Imagine that you are implementing a payment processing system for the e-commerce system and discover that multiple customers were charged twice for exactly the same order. Ouch… Sounds like a real nightmare to deal with! And the next day, you see that something is not right with the credits system in which users were able to pay using special credits instead of using credit card - somehow instead of getting charged $100 in total for two orders of $25 and $75, they were charged just 25$! And to make it even more epic, it turned out that the uniqueness validation you added didn’t work at all, and now you have three users with the same email address!

Hopefully, such a grim reality is not inevitable. To avoid such nasty issues, we need to be careful about potential race conditions and understand the circumstances where they might happen and what kind of protective measures we could apply.

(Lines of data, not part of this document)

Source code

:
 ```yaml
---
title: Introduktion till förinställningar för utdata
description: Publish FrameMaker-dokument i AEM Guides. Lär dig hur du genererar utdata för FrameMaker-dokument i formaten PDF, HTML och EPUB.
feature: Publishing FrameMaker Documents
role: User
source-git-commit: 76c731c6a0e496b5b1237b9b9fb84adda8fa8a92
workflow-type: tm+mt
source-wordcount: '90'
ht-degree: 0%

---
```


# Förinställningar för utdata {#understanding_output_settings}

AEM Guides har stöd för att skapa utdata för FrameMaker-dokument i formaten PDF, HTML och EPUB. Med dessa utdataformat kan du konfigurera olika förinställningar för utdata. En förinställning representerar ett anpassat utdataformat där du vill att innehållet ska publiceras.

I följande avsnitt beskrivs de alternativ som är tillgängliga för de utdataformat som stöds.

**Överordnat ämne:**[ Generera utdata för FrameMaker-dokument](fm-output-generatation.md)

Race conditions - what are they?

Race conditions are undesirable situations caused when the concurrent execution of the code causes negative consequences comparing to the scenario of having them executed sequentially. If you are used to dealing with threads, race conditions could sound like a regular thing. However, race conditions are as likely to happen when you run multiple processes of the same application! It might seem counterintuitive at first glance, but keep in mind that in most cases, there are some shared components between processes. In Ruby on Rails application, it will most likely be a database.

Let’s take a look at a couple of common race conditions scenarios and protective measures against them.

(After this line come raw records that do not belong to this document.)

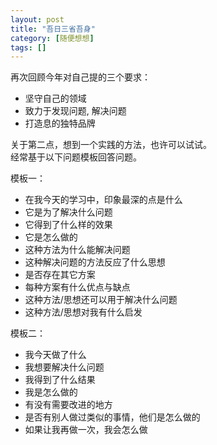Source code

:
 ```yaml
---
layout: post
title: "吾日三省吾身"
category: [随便想想]
tags: []
---
```


再次回顾今年对自己提的三个要求：  

- 坚守自己的领域
- 致力于发现问题, 解决问题
- 打造息的独特品牌

关于第二点，想到一个实践的方法，也许可以试试。  
经常基于以下问题模板回答问题。  

模板一：  

- 在我今天的学习中，印象最深的点是什么
- 它是为了解决什么问题
- 它得到了什么样的效果
- 它是怎么做的
- 这种方法为什么能解决问题
- 这种解决问题的方法反应了什么思想
- 是否存在其它方案
- 每种方案有什么优点与缺点
- 这种方法/思想还可以用于解决什么问题
- 这种方法/思想对我有什么启发

模板二：  

- 我今天做了什么
- 我想要解决什么问题
- 我得到了什么结果
- 我是怎么做的
- 有没有需要改进的地方
- 是否有别人做过类似的事情，他们是怎么做的
- 如果让我再做一次，我会怎么做

<!-- more -->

Multi-threaded servers and mutable globals

Saying that global variables are not a good idea will be nothing extraordinary. However, the issues with globals get pretty bad when you operate in a multi-threaded environment. A notable example for Rails apps would be Puma web server. By default, every Puma instance will use up to 5 threads. That approach certainly has some great benefits. On the other hand, you can easily expose yourself to race conditions with global variables if you are not careful.

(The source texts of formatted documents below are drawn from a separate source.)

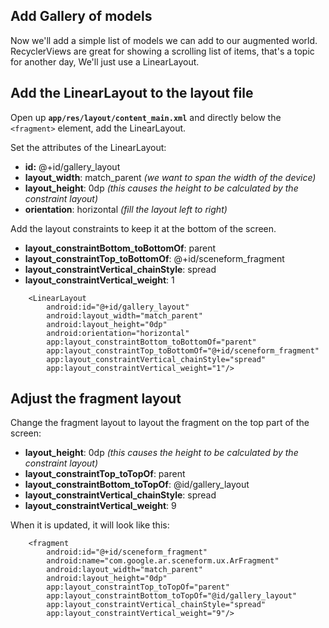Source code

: ﻿## Add Gallery of models

Now we'll add a simple list of models we can add to our augmented world. RecyclerViews are great for showing a scrolling list of items, that's a topic for another day, We'll just use a LinearLayout.

## Add the LinearLayout to the layout file

Open up  **`app/res/layout/content_main.xml`**  and directly below the  `<fragment>`  element, add the LinearLayout.

Set the attributes of the LinearLayout:

-   **id:**  @+id/gallery_layout
-   **layout_width**: match_parent _(we want to span the width of the device)_
-   **layout_height**: 0dp  _(this causes the height to be calculated by the constraint layout)_
-   **orientation**: horizontal  _(fill the layout left to right)_

Add the layout constraints to keep it at the bottom of the screen.

-   **layout_constraintBottom_toBottomOf**: parent
-   **layout_constraintTop_toBottomOf**: @+id/sceneform_fragment
-   **layout_constraintVertical_chainStyle**: spread
-   **layout_constraintVertical_weight**: 1

```
    <LinearLayout
        android:id="@+id/gallery_layout"
        android:layout_width="match_parent"
        android:layout_height="0dp"
        android:orientation="horizontal"
        app:layout_constraintBottom_toBottomOf="parent"
        app:layout_constraintTop_toBottomOf="@+id/sceneform_fragment"
        app:layout_constraintVertical_chainStyle="spread"
        app:layout_constraintVertical_weight="1"/>
```

## Adjust the fragment layout

Change the fragment layout to layout the fragment on the top part of the screen:

-   **layout_height**: 0dp  _(this causes the height to be calculated by the constraint layout)_
-   **layout_constraintTop_toTopOf**: parent
-   **layout_constraintBottom_toTopOf**: @id/gallery_layout
-   **layout_constraintVertical_chainStyle**: spread
-   **layout_constraintVertical_weight**: 9

When it is updated, it will look like this:

```
    <fragment
        android:id="@+id/sceneform_fragment"
        android:name="com.google.ar.sceneform.ux.ArFragment"
        android:layout_width="match_parent"
        android:layout_height="0dp"
        app:layout_constraintTop_toTopOf="parent" 
        app:layout_constraintBottom_toTopOf="@id/gallery_layout"
        app:layout_constraintVertical_chainStyle="spread"
        app:layout_constraintVertical_weight="9"/>
```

Let’s examine some antipattern: a global variable for the current user’s IP. One of the “creative” ways of implementing this pattern would be having User.current_ip and User.current_ip= method for class-level attribute reader and writer:

class User < ApplicationRecord
  @@current_ip = nil

  def self.current_ip
    @@current_ip
  end

  def self.current_ip=(ip)
    @@current_ip ||= ip
  end
end

Let’s say that User.current_ip is set in ApplicationController for every controller action and is later persisted when performing any write action, just to know the person and their IP address behind all the changes.

The original idea of having a nice audit log sounded good, but if you ever decide to go with this kind of implementation, don’t be surprised if the wrong IP addresses get persisted. But what’s the actual problem?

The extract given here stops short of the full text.